L'Assemblée nationale constituante avait siégé vingt-neuf

mois;

Ses membres avaient reçu une indemnité de dix-huit francs par jour;

Elle avait rendu environ 2500 lois ou décrets.

J'ajoute ici aux faits déjà mentionnés :

Qu'elle établit dans l'administration des finances un ordre inconnu avant elle;

Qu'elle rendit aux descendants de tous les Français qui s'étaient expatriés lors de la révocation de l'édit de Nantes, non-seulement leur nationalité, mais leurs biens; ces biens, par ordre de Louis XIV, avaient été nou confisqués, mais séquestrés;

Que, sur la demande de l'Académie des sciences et sur le rapport de Talleyrand, elle décida que l'on établirait des poids et des mesures uniformes, et que, pour obtenir une unité de mesuré universelle et invariable, qui pourrait être

adoptée par toutes les nations étrangères, on adopterait pour base de ce nouveau système la longueur du quart du méridien terrestre, dont un arc serait mesuré entre Barcelone et Dunkerque.

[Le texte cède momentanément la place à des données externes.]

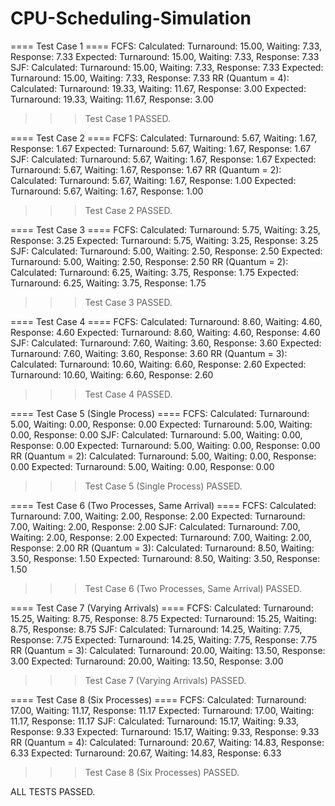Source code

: # CPU-Scheduling-Simulation
==== Test Case 1 ====
FCFS: Calculated: Turnaround: 15.00, Waiting: 7.33, Response: 7.33
      Expected:   Turnaround: 15.00, Waiting: 7.33, Response: 7.33
SJF:  Calculated: Turnaround: 15.00, Waiting: 7.33, Response: 7.33
      Expected:   Turnaround: 15.00, Waiting: 7.33, Response: 7.33
RR (Quantum = 4): Calculated: Turnaround: 19.33, Waiting: 11.67, Response: 3.00
         Expected:   Turnaround: 19.33, Waiting: 11.67, Response: 3.00
>>> Test Case 1 PASSED.

==== Test Case 2 ====
FCFS: Calculated: Turnaround: 5.67, Waiting: 1.67, Response: 1.67
      Expected:   Turnaround: 5.67, Waiting: 1.67, Response: 1.67
SJF:  Calculated: Turnaround: 5.67, Waiting: 1.67, Response: 1.67
      Expected:   Turnaround: 5.67, Waiting: 1.67, Response: 1.67
RR (Quantum = 2): Calculated: Turnaround: 5.67, Waiting: 1.67, Response: 1.00
         Expected:   Turnaround: 5.67, Waiting: 1.67, Response: 1.00
>>> Test Case 2 PASSED.

==== Test Case 3 ====
FCFS: Calculated: Turnaround: 5.75, Waiting: 3.25, Response: 3.25
      Expected:   Turnaround: 5.75, Waiting: 3.25, Response: 3.25
SJF:  Calculated: Turnaround: 5.00, Waiting: 2.50, Response: 2.50
      Expected:   Turnaround: 5.00, Waiting: 2.50, Response: 2.50
RR (Quantum = 2): Calculated: Turnaround: 6.25, Waiting: 3.75, Response: 1.75
         Expected:   Turnaround: 6.25, Waiting: 3.75, Response: 1.75
>>> Test Case 3 PASSED.

==== Test Case 4 ====
FCFS: Calculated: Turnaround: 8.60, Waiting: 4.60, Response: 4.60
      Expected:   Turnaround: 8.60, Waiting: 4.60, Response: 4.60
SJF:  Calculated: Turnaround: 7.60, Waiting: 3.60, Response: 3.60
      Expected:   Turnaround: 7.60, Waiting: 3.60, Response: 3.60
RR (Quantum = 3): Calculated: Turnaround: 10.60, Waiting: 6.60, Response: 2.60
         Expected:   Turnaround: 10.60, Waiting: 6.60, Response: 2.60
>>> Test Case 4 PASSED.

==== Test Case 5 (Single Process) ====
FCFS: Calculated: Turnaround: 5.00, Waiting: 0.00, Response: 0.00
      Expected:   Turnaround: 5.00, Waiting: 0.00, Response: 0.00
SJF:  Calculated: Turnaround: 5.00, Waiting: 0.00, Response: 0.00
      Expected:   Turnaround: 5.00, Waiting: 0.00, Response: 0.00
RR (Quantum = 2): Calculated: Turnaround: 5.00, Waiting: 0.00, Response: 0.00
         Expected:   Turnaround: 5.00, Waiting: 0.00, Response: 0.00
>>> Test Case 5 (Single Process) PASSED.

==== Test Case 6 (Two Processes, Same Arrival) ====
FCFS: Calculated: Turnaround: 7.00, Waiting: 2.00, Response: 2.00
      Expected:   Turnaround: 7.00, Waiting: 2.00, Response: 2.00
SJF:  Calculated: Turnaround: 7.00, Waiting: 2.00, Response: 2.00
      Expected:   Turnaround: 7.00, Waiting: 2.00, Response: 2.00
RR (Quantum = 3): Calculated: Turnaround: 8.50, Waiting: 3.50, Response: 1.50
         Expected:   Turnaround: 8.50, Waiting: 3.50, Response: 1.50
>>> Test Case 6 (Two Processes, Same Arrival) PASSED.

==== Test Case 7 (Varying Arrivals) ====
FCFS: Calculated: Turnaround: 15.25, Waiting: 8.75, Response: 8.75
      Expected:   Turnaround: 15.25, Waiting: 8.75, Response: 8.75
SJF:  Calculated: Turnaround: 14.25, Waiting: 7.75, Response: 7.75
      Expected:   Turnaround: 14.25, Waiting: 7.75, Response: 7.75
RR (Quantum = 3): Calculated: Turnaround: 20.00, Waiting: 13.50, Response: 3.00
         Expected:   Turnaround: 20.00, Waiting: 13.50, Response: 3.00
>>> Test Case 7 (Varying Arrivals) PASSED.

==== Test Case 8 (Six Processes) ====
FCFS: Calculated: Turnaround: 17.00, Waiting: 11.17, Response: 11.17
      Expected:   Turnaround: 17.00, Waiting: 11.17, Response: 11.17
SJF:  Calculated: Turnaround: 15.17, Waiting: 9.33, Response: 9.33
      Expected:   Turnaround: 15.17, Waiting: 9.33, Response: 9.33
RR (Quantum = 4): Calculated: Turnaround: 20.67, Waiting: 14.83, Response: 6.33
         Expected:   Turnaround: 20.67, Waiting: 14.83, Response: 6.33
>>> Test Case 8 (Six Processes) PASSED.

ALL TESTS PASSED.
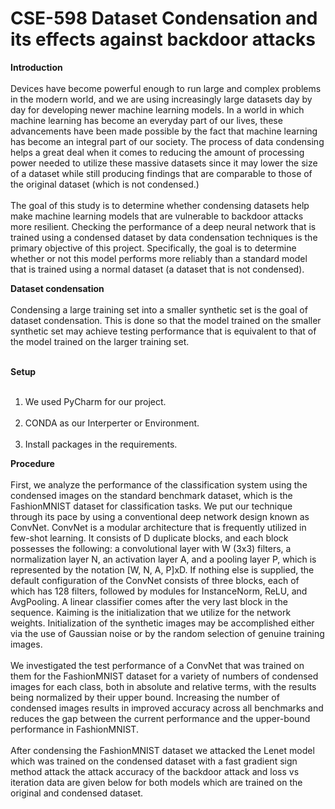 # CSE-598 Dataset Condensation and its effects against backdoor attacks

**Introduction**<br><br/>
Devices have become powerful enough to run large and 
complex problems in the modern world, and we are using 
increasingly large datasets day by day for developing 
newer machine learning models. In a world in which 
machine learning has become an everyday part of our 
lives, these advancements have been made possible by the 
fact that machine learning has become an integral part of 
our society. The process of data condensing helps a great 
deal when it comes to reducing the amount of processing 
power needed to utilize these massive datasets since it 
may lower the size of a dataset while still producing 
findings that are comparable to those of the original 
dataset (which is not condensed.)
<br><br/>
The goal of this study is to determine whether condensing 
datasets help make machine learning models that are 
vulnerable to backdoor attacks more resilient. 
Checking the performance of a deep neural network that 
is trained using a condensed dataset by data condensation 
techniques is the primary objective of this project. 
Specifically, the goal is to determine whether or not this 
model performs more reliably than a standard model that 
is trained using a normal dataset (a dataset that is not 
condensed).

**Dataset condensation**<br><br/>
Condensing a large training set into a smaller synthetic set is the goal of dataset condensation. This is done so that the model trained on the smaller synthetic set may achieve testing performance that is equivalent to that of the model trained on the larger training set.<br><br/>

**Setup**<br><br/>
1. We used PyCharm for our project.<br><br/>
2. CONDA as our Interperter or Environment.<br><br/>
3. Install packages in the requirements.

**Procedure**<br><br/>
First, we analyze the performance of the classification 
system using the condensed images on the standard 
benchmark dataset, which is the FashionMNIST dataset 
for classification tasks. We put our technique through its 
pace by using a conventional deep network design known 
as ConvNet. ConvNet is a modular architecture that is 
frequently utilized in few-shot learning. It consists of D 
duplicate blocks, and each block possesses the following: 
a convolutional layer with W (3x3) filters, a 
normalization layer N, an activation layer A, and a 
pooling layer P, which is represented by the notation [W, 
N, A, P]xD. If nothing else is supplied, the default 
configuration of the ConvNet consists of three blocks, 
each of which has 128 filters, followed by modules for 
InstanceNorm, ReLU, and AvgPooling. A linear classifier 
comes after the very last block in the sequence. Kaiming 
is the initialization that we utilize for the network weights. 
Initialization of the synthetic images may be 
accomplished either via the use of Gaussian noise or by 
the random selection of genuine training images.<br><br/>
We investigated the test performance of a ConvNet that 
was trained on them for the FashionMNIST dataset for a 
variety of numbers of condensed images for each class, 
both in absolute and relative terms, with the results being 
normalized by their upper bound. Increasing the 
number of condensed images results in improved 
accuracy across all benchmarks and reduces the gap 
between the current performance and the upper-bound 
performance in FashionMNIST.<br><br/>
After condensing the FashionMNIST dataset we attacked 
the Lenet model which was trained on the condensed 
dataset with a fast gradient sign method attack the attack 
accuracy of the backdoor attack and loss vs iteration data 
are given below for both models which are trained on the 
original and condensed dataset.

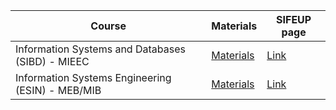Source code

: 
| Course | Materials | SIFEUP page |
|--------|-----------|----------|
|    Information Systems and Databases (SIBD) - MIEEC   |   [Materials](/teaching/2020/ESIN_SIBD/sibd)        |         [Link](https://sigarra.up.pt/feup/pt/ucurr_geral.ficha_uc_view?pv_ocorrencia_id=436868) |
|    Information Systems Engineering (ESIN) - MEB/MIB   |    [Materials](/teaching/2020/ESIN_SIBD/esin)       |         [Link](https://sigarra.up.pt/feup/pt/UCURR_GERAL.FICHA_UC_VIEW?pv_ocorrencia_id=436542) |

Ainsi finit cette assemblée, dont la gloire, malgré de graves fautes, sera immortelle, par les lumières de ses membres, par leur courage, par leur désintéressement, par leur patriotisme également ardent et sincère sur tous les bancs sans exception, par le talent incomparable de ses orateurs; assemblée qui, tout en détruisant ce que l'ancien régime avait de mauvais, a fait voir ce qu'avait d'excellent cette France même de l'ancien régime, qui avait pu produire, en telle quantité, de tels hommes.

ASSEMBLÉE LÉGISLATIVE.

XV

MINISTÈRE CONSTITUTIONNel.

Pour apprécier les faits qui vont suivre, il faut bien se rappeler que la liberté n'avait pas été établie en France par un mouvement progressif, mais par une irruption violente, et que, comme toutes les puissances peu sûres d'ellesmêmes, elle était à l'excès inquiète et soupçonneuse, ne rêvant que complots, tyrannie, trahisons; et toutes les prérogatives laissées au roi lui semblaient autant de bastilles où le pouvoir absolu pouvait se retrancher contre elle.

La société n'était pas, comme celle de nos jours, instruite par une longue série de fautes et de malheurs, et formée presque en entier d'hommes dont la position est nettement prononcée; mais elle était dans une perpétuelle ébullition, composée d'hommes également inquiets, les uns parce qu'ils craignaient de perdre ce qu'ils venaient de conquérir, les autres parce qu'ils désiraient de reprendre ce qu'ils avaient perdu; les uns et les autres inhabiles encore à manier les institutions nouvelles; la guerre étrangère étant aux portes, et menaçant de se compliquer d'une guerre civile; et la religion, qui calme tant d'autres maux, ne pouvant qu'aviver ceux-là, obligée qu'elle était de se débattre à la fois et contre la philosophie qui l'opprimait, et contre le schisme qui la déchirait.